Material provided Block Start
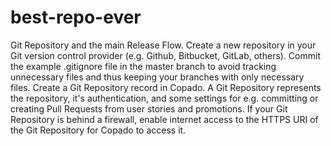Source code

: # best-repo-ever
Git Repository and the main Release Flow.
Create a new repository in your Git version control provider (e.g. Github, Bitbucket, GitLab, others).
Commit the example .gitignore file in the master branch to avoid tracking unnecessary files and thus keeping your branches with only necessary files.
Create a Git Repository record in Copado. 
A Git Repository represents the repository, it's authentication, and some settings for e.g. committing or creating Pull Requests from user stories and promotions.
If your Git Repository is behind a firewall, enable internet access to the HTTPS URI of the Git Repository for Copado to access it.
Material provided Block End
Material provided Block Start
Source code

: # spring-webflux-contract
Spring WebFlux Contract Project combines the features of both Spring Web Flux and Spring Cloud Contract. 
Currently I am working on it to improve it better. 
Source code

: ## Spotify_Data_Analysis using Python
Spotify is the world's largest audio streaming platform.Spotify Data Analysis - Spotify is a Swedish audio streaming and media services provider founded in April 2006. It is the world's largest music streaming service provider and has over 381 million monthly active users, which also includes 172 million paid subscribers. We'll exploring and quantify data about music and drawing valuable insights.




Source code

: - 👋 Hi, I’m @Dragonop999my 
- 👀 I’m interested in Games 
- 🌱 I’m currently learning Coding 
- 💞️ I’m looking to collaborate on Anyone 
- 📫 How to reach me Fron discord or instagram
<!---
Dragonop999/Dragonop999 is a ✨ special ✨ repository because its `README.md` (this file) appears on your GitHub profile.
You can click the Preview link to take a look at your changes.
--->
Material provided Block End
Material provided Block Start
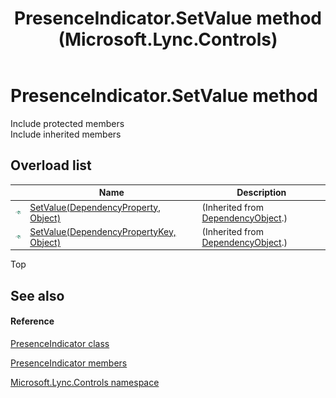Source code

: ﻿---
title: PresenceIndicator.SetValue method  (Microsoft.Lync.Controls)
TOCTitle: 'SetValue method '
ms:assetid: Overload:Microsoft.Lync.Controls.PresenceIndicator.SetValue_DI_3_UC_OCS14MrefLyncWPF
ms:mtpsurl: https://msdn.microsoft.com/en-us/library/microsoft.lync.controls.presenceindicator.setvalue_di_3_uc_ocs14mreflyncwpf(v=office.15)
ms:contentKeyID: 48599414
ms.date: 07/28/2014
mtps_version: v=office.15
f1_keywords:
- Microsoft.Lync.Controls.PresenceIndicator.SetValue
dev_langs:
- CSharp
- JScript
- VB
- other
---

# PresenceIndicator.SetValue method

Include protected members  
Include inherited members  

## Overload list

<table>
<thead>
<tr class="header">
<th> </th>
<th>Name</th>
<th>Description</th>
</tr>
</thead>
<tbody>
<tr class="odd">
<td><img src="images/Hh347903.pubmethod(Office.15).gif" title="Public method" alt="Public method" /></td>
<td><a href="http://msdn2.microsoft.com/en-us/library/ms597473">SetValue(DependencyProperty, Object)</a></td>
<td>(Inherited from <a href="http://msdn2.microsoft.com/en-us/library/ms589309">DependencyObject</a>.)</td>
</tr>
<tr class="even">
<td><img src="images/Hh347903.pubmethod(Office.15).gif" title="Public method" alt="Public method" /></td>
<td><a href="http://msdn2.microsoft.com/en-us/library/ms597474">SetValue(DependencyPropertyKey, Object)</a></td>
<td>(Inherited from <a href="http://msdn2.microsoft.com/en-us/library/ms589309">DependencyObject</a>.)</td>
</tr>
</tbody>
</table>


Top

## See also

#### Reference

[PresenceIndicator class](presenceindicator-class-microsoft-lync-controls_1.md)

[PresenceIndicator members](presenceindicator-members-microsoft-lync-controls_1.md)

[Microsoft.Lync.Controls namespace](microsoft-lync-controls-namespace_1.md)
Material provided Block End
◆ **Exercise details**
Go to the line with "Commit the example" in the entries above and repeat every line from there through the line with "If your Git", exactly and with no other text.

◆ **Output of the exercise**
Commit the example .gitignore file in the master branch to avoid tracking unnecessary files and thus keeping your branches with only necessary files.
Create a Git Repository record in Copado. 
A Git Repository represents the repository, it's authentication, and some settings for e.g. committing or creating Pull Requests from user stories and promotions.
If your Git Repository is behind a firewall, enable internet access to the HTTPS URI of the Git Repository for Copado to access it.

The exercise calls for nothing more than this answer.